Helen Frederick (MD)
February 5-27, 2016
UNEARTHING: Images of Silence
UNEARTHING: Images of Silence feature three sculptures with videos of water (the river/the lake), walking (over sandy areas), and viewing the trees (into slow moving Northern California redwood trees). Round glass surfaces atop the sculptures provide these edited moving images of algae and rocks, dunes and plants. These are intended to provide light to dark exterior/interior experiences as if the viewer were inside the mind of the artist during exposure to some of the oldest living organisms in the world that now are facing a “hospice” condition.
Also featured are several paintings that further describe the activities of creatures that wonder about the changes in their endangered environment. Metaphors of the primordial forests are indicated, and are featured and developed in a video installation at the The Phillips Collection in Frederick’s ACTS OF SILENCE exhibition, February to May, as part of the museum’s Intersections project directed and curated by Vesela Stretenovic, Senior Curator of Modern and Contemporary Art.
Frederick extends appreciation to and presents fellow artist Sean Watkins with his video assembly and production, ingenious video installation design, and for his collegial assistance and collaboration with the installation. Frederick also extends her appreciation to Matt Nolan for his photographs of the primordial forest taken in Northern California and accomplished during Frederick’s George Mason University provost award for creative study.
Helen Frederick is known mainly for hand-driven media such as custom-formed paper, artist books, paintings, drawings, and prints that often incorporate the use of language. She also adapts electronic media and sculpture in her installations,as seen in the 2016 interactive work exhibited at The Phillips Collection, Washington DC. Frederick’s work is included in the Whitney Museum of American Art, the National Gallery of Art, Library of Congress, and the Smithsonian American Art Museum, DC and many other national and international collections. Major exhibitions of Frederick’s work have been held at the Eleanor D. Wilson Museum at Hollins University, VA, Dieu Donne’ Gallery, NY, Henie-Onstad Museum, Norway, and in traveling museum exhibitions in Japan, Scandinavia, Europe, Greece, The United States and South America. Frederick founded Pyramid-Atlantic, a center for contemporary printmaking, hand papermaking, and the art of the book, which she directed for twenty-eight years. As an advocate for and active participant in the Washington DC metropolitan area art scene, she has served on the directorial boards of various local and national organizations and national peer review panels. She has exhibited and curated exhibitions and fulfilled speaking engagements around the world, always emphasizing collaboration across disciplines. Her recent interest lies in understanding how assimilated technologies grow from indigenous cultures and are a primary trajectory of this century. Currently she serves as Professor of Art, School of Art and Design, directs printmaking and enjoys working with graduate students at George Mason School of Art, Fairfax, VA, where she is director of the department’s imprint Navigation Press, in tandem with her interest in coordinating international cultural projects. In 2008 she received the Southern Graphic Council International Printmaker Emeritus Award. She is featured in the Feminist Art Base, Brooklyn Museum of Art, and serves on the College Art Association Board of Directors.

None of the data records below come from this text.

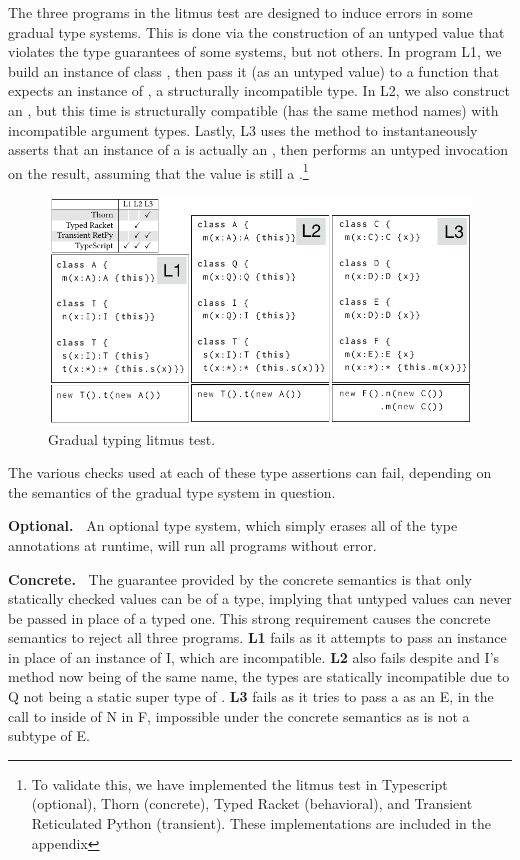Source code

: \documentclass[a4paper,USenglish]{tex/lipics-v2016}
\begin{document}
The three programs in the litmus test are designed to induce errors in some
gradual type systems. This is done via the construction of an untyped value
that violates the type guarantees of some systems, but not others. In program
L1, we build an instance of class , then pass it (as an untyped value)
to a function that expects an instance of , a structurally incompatible
type. In L2, we also construct an , but this time  is structurally
compatible (has the same method names) with incompatible argument types.
Lastly, L3 uses the method \m to instantaneously asserts that an instance of a
\C is actually an , then performs an untyped invocation on the result,
assuming that the value is still a \C.\footnote{To validate this, we have
implemented the litmus test in Typescript (optional), Thorn (concrete),  Typed
Racket (behavioral), and Transient Reticulated Python (transient).  These
implementations are included in the appendix}

\begin{figure}[!h]
  \includegraphics[width=.95\columnwidth]{../figures/litm}
  \caption{Gradual typing litmus test.}\label{litmus}
\end{figure}

The various checks used at each of these type assertions can fail, depending
on the semantics of the gradual type system in question.

{\bf Optional.~} An optional type system, which simply erases all of the
type annotations at runtime, will run all programs without error.

{\bf Concrete.~} The guarantee provided by the concrete semantics is that
only statically checked values can be of a type, implying that untyped
values can never be passed in place of a typed one. This strong requirement
causes the concrete semantics to reject all three programs. {\bf L1} fails
as it attempts to pass an \A instance in place of an instance of \xt I,
which are incompatible.  {\bf L2} also fails despite \A and \xt I's
method now being of the same name, the types are statically incompatible due
to \xt Q not being a static super type of \A. {\bf L3} fails as it tries to
pass a \C as an \xt E, in the call to \m inside of \xt N in \xt F,
impossible under the concrete semantics as \C is not a subtype of \xt E.
\end{document}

Recent exhibitions include: IN UNISON: Twenty Washington DC Artists, Kenkeleba Gallery, NY, that featured prints produced in the School of Art, George Mason University printmaking studios, sponsored by Millennium Art Salon, FOUR PERSPECTIVES: Becoming MPA, McLean Center for the Arts, McLean, VA.; Celebrating Six Years of Hillyer Arts, International Art and Artists, Washington DC, anniversary show featuring over 86 artists from the greater metropolitan area, and Personal Patterns, curated by Claudia Rousseau for the Morris and Gwendolyn Cafritz. Foundation Art Center, Maryland.